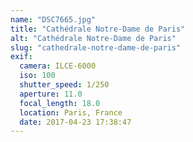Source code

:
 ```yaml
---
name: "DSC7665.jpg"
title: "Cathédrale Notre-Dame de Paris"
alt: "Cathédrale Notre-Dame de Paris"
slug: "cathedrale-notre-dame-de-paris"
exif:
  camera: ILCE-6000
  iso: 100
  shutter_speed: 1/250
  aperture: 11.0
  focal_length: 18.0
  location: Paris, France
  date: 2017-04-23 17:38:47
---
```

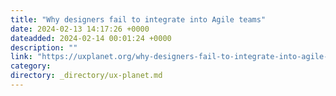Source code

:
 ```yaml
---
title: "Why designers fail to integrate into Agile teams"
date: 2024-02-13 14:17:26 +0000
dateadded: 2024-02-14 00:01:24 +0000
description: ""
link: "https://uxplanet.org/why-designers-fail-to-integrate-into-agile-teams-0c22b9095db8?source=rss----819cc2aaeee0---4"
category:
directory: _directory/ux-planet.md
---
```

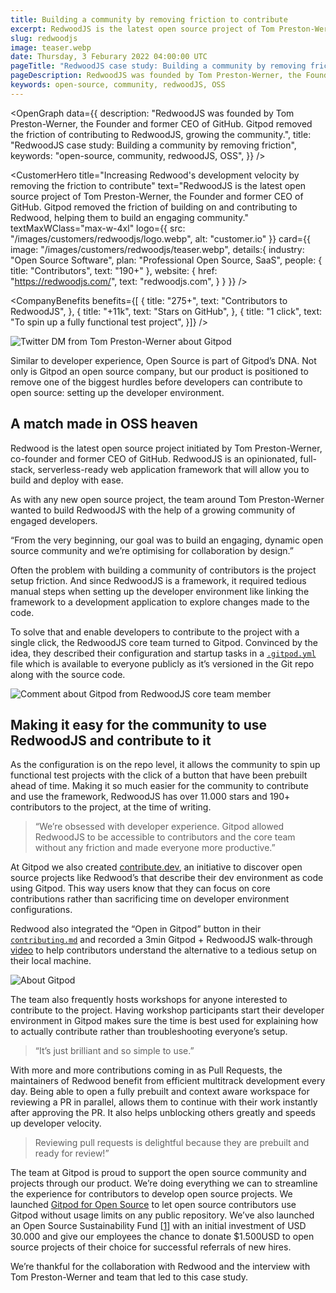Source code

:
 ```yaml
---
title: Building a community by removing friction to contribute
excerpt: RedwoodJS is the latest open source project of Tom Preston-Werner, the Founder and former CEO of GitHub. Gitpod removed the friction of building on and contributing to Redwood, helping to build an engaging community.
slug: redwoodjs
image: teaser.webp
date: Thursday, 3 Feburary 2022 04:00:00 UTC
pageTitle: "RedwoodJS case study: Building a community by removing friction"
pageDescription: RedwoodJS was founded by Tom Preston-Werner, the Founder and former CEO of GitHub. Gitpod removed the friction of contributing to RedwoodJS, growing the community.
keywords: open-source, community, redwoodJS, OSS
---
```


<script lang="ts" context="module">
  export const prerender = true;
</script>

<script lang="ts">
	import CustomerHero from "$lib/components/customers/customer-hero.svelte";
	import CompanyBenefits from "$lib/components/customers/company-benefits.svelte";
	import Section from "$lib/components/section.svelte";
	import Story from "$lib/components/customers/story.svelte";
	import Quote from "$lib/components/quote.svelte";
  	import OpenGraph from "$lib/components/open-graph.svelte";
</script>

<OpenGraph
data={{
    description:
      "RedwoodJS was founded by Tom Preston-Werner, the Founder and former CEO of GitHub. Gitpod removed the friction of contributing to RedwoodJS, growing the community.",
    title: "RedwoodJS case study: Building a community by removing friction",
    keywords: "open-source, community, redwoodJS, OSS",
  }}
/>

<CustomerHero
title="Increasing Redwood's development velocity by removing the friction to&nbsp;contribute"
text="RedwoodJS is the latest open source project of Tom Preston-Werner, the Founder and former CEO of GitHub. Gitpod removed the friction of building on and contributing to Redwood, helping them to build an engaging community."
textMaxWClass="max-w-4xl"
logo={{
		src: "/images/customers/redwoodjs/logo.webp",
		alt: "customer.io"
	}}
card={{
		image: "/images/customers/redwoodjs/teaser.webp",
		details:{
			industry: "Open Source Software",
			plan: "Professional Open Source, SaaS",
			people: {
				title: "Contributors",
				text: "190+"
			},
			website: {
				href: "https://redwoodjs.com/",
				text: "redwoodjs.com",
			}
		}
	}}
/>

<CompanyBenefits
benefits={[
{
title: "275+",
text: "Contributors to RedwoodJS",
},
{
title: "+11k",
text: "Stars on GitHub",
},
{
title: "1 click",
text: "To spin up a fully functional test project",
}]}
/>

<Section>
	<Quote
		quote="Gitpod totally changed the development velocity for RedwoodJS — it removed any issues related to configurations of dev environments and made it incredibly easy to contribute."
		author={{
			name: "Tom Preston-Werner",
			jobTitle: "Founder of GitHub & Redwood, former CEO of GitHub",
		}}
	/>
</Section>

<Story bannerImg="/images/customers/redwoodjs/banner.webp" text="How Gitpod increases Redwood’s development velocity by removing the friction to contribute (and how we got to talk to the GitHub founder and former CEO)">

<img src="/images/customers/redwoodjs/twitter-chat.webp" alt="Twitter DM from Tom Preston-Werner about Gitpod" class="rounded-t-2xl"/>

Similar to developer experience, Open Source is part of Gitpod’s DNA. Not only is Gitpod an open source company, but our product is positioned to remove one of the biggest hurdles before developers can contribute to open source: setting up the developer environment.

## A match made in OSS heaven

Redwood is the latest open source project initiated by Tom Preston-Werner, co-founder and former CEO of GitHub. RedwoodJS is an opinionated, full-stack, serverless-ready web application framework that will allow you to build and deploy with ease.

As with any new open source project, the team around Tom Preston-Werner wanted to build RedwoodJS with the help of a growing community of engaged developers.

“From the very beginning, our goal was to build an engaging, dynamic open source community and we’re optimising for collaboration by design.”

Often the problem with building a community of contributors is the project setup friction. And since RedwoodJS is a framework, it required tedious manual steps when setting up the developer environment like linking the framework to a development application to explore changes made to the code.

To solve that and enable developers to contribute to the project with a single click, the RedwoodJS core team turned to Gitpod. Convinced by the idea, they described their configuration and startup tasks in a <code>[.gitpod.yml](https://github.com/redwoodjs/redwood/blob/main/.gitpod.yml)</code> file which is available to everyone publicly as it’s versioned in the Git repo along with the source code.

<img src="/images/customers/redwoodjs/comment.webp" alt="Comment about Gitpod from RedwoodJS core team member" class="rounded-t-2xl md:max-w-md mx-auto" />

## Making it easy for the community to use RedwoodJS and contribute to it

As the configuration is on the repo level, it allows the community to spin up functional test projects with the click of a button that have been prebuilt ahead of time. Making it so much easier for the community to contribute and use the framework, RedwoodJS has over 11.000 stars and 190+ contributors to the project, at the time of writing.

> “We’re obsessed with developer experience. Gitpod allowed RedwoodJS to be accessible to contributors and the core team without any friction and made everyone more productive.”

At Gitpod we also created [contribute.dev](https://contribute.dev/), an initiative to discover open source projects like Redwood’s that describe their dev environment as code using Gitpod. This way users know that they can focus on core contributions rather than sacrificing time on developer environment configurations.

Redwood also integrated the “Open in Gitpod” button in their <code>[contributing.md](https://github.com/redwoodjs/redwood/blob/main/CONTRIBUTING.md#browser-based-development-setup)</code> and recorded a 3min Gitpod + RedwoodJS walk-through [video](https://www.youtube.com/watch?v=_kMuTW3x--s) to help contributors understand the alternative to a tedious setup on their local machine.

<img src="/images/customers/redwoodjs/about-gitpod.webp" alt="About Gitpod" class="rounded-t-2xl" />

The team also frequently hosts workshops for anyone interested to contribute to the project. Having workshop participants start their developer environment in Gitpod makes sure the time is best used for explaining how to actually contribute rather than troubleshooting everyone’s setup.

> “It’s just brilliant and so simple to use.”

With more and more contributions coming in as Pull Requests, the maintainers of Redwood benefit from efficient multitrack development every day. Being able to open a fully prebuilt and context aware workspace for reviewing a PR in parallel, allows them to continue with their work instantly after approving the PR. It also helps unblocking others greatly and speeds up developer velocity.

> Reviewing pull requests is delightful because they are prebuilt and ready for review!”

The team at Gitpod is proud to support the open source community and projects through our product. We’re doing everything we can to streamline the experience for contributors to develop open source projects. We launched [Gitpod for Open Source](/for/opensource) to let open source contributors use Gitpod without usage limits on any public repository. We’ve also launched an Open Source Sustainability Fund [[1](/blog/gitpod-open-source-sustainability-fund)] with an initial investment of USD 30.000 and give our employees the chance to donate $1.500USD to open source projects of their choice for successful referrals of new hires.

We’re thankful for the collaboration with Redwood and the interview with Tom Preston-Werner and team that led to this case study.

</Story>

□ □ □

Copy out nothing but text: transcribe the listing exactly and skip each picture.

:: Task answer ::
Source code

:
 ```yaml
---
name: "DSC7665.jpg"
title: "Cathédrale Notre-Dame de Paris"
alt: "Cathédrale Notre-Dame de Paris"
slug: "cathedrale-notre-dame-de-paris"
exif:
  camera: ILCE-6000
  iso: 100
  shutter_speed: 1/250
  aperture: 11.0
  focal_length: 18.0
  location: Paris, France
  date: 2017-04-23 17:38:47
---
```

Source code

:
 ```yaml
---
title: "Why designers fail to integrate into Agile teams"
date: 2024-02-13 14:17:26 +0000
dateadded: 2024-02-14 00:01:24 +0000
description: ""
link: "https://uxplanet.org/why-designers-fail-to-integrate-into-agile-teams-0c22b9095db8?source=rss----819cc2aaeee0---4"
category:
directory: _directory/ux-planet.md
---
```

Source code

:
 ```yaml
---
title: Building a community by removing friction to contribute
excerpt: RedwoodJS is the latest open source project of Tom Preston-Werner, the Founder and former CEO of GitHub. Gitpod removed the friction of building on and contributing to Redwood, helping to build an engaging community.
slug: redwoodjs
image: teaser.webp
date: Thursday, 3 Feburary 2022 04:00:00 UTC
pageTitle: "RedwoodJS case study: Building a community by removing friction"
pageDescription: RedwoodJS was founded by Tom Preston-Werner, the Founder and former CEO of GitHub. Gitpod removed the friction of contributing to RedwoodJS, growing the community.
keywords: open-source, community, redwoodJS, OSS
---
```


<script lang="ts" context="module">
  export const prerender = true;
</script>

<script lang="ts">
	import CustomerHero from "$lib/components/customers/customer-hero.svelte";
	import CompanyBenefits from "$lib/components/customers/company-benefits.svelte";
	import Section from "$lib/components/section.svelte";
	import Story from "$lib/components/customers/story.svelte";
	import Quote from "$lib/components/quote.svelte";
  	import OpenGraph from "$lib/components/open-graph.svelte";
</script>

<OpenGraph
data={{
    description:
      "RedwoodJS was founded by Tom Preston-Werner, the Founder and former CEO of GitHub. Gitpod removed the friction of contributing to RedwoodJS, growing the community.",
    title: "RedwoodJS case study: Building a community by removing friction",
    keywords: "open-source, community, redwoodJS, OSS",
  }}
/>

<CustomerHero
title="Increasing Redwood's development velocity by removing the friction to&nbsp;contribute"
text="RedwoodJS is the latest open source project of Tom Preston-Werner, the Founder and former CEO of GitHub. Gitpod removed the friction of building on and contributing to Redwood, helping them to build an engaging community."
textMaxWClass="max-w-4xl"
logo={{
		src: "/images/customers/redwoodjs/logo.webp",
		alt: "customer.io"
	}}
card={{
		image: "/images/customers/redwoodjs/teaser.webp",
		details:{
			industry: "Open Source Software",
			plan: "Professional Open Source, SaaS",
			people: {
				title: "Contributors",
				text: "190+"
			},
			website: {
				href: "https://redwoodjs.com/",
				text: "redwoodjs.com",
			}
		}
	}}
/>

<CompanyBenefits
benefits={[
{
title: "275+",
text: "Contributors to RedwoodJS",
},
{
title: "+11k",
text: "Stars on GitHub",
},
{
title: "1 click",
text: "To spin up a fully functional test project",
}]}
/>

<Section>
	<Quote
		quote="Gitpod totally changed the development velocity for RedwoodJS — it removed any issues related to configurations of dev environments and made it incredibly easy to contribute."
		author={{
			name: "Tom Preston-Werner",
			jobTitle: "Founder of GitHub & Redwood, former CEO of GitHub",
		}}
	/>
</Section>

<Story bannerImg="/images/customers/redwoodjs/banner.webp" text="How Gitpod increases Redwood’s development velocity by removing the friction to contribute (and how we got to talk to the GitHub founder and former CEO)">

<img src="/images/customers/redwoodjs/twitter-chat.webp" alt="Twitter DM from Tom Preston-Werner about Gitpod" class="rounded-t-2xl"/>

Similar to developer experience, Open Source is part of Gitpod’s DNA. Not only is Gitpod an open source company, but our product is positioned to remove one of the biggest hurdles before developers can contribute to open source: setting up the developer environment.

## A match made in OSS heaven

Redwood is the latest open source project initiated by Tom Preston-Werner, co-founder and former CEO of GitHub. RedwoodJS is an opinionated, full-stack, serverless-ready web application framework that will allow you to build and deploy with ease.

As with any new open source project, the team around Tom Preston-Werner wanted to build RedwoodJS with the help of a growing community of engaged developers.

“From the very beginning, our goal was to build an engaging, dynamic open source community and we’re optimising for collaboration by design.”

Often the problem with building a community of contributors is the project setup friction. And since RedwoodJS is a framework, it required tedious manual steps when setting up the developer environment like linking the framework to a development application to explore changes made to the code.

To solve that and enable developers to contribute to the project with a single click, the RedwoodJS core team turned to Gitpod. Convinced by the idea, they described their configuration and startup tasks in a <code>[.gitpod.yml](https://github.com/redwoodjs/redwood/blob/main/.gitpod.yml)</code> file which is available to everyone publicly as it’s versioned in the Git repo along with the source code.

<img src="/images/customers/redwoodjs/comment.webp" alt="Comment about Gitpod from RedwoodJS core team member" class="rounded-t-2xl md:max-w-md mx-auto" />

## Making it easy for the community to use RedwoodJS and contribute to it

As the configuration is on the repo level, it allows the community to spin up functional test projects with the click of a button that have been prebuilt ahead of time. Making it so much easier for the community to contribute and use the framework, RedwoodJS has over 11.000 stars and 190+ contributors to the project, at the time of writing.

> “We’re obsessed with developer experience. Gitpod allowed RedwoodJS to be accessible to contributors and the core team without any friction and made everyone more productive.”

At Gitpod we also created [contribute.dev](https://contribute.dev/), an initiative to discover open source projects like Redwood’s that describe their dev environment as code using Gitpod. This way users know that they can focus on core contributions rather than sacrificing time on developer environment configurations.

Redwood also integrated the “Open in Gitpod” button in their <code>[contributing.md](https://github.com/redwoodjs/redwood/blob/main/CONTRIBUTING.md#browser-based-development-setup)</code> and recorded a 3min Gitpod + RedwoodJS walk-through [video](https://www.youtube.com/watch?v=_kMuTW3x--s) to help contributors understand the alternative to a tedious setup on their local machine.

<img src="/images/customers/redwoodjs/about-gitpod.webp" alt="About Gitpod" class="rounded-t-2xl" />

The team also frequently hosts workshops for anyone interested to contribute to the project. Having workshop participants start their developer environment in Gitpod makes sure the time is best used for explaining how to actually contribute rather than troubleshooting everyone’s setup.

> “It’s just brilliant and so simple to use.”

With more and more contributions coming in as Pull Requests, the maintainers of Redwood benefit from efficient multitrack development every day. Being able to open a fully prebuilt and context aware workspace for reviewing a PR in parallel, allows them to continue with their work instantly after approving the PR. It also helps unblocking others greatly and speeds up developer velocity.

> Reviewing pull requests is delightful because they are prebuilt and ready for review!”

The team at Gitpod is proud to support the open source community and projects through our product. We’re doing everything we can to streamline the experience for contributors to develop open source projects. We launched [Gitpod for Open Source](/for/opensource) to let open source contributors use Gitpod without usage limits on any public repository. We’ve also launched an Open Source Sustainability Fund [[1](/blog/gitpod-open-source-sustainability-fund)] with an initial investment of USD 30.000 and give our employees the chance to donate $1.500USD to open source projects of their choice for successful referrals of new hires.

We’re thankful for the collaboration with Redwood and the interview with Tom Preston-Werner and team that led to this case study.

</Story>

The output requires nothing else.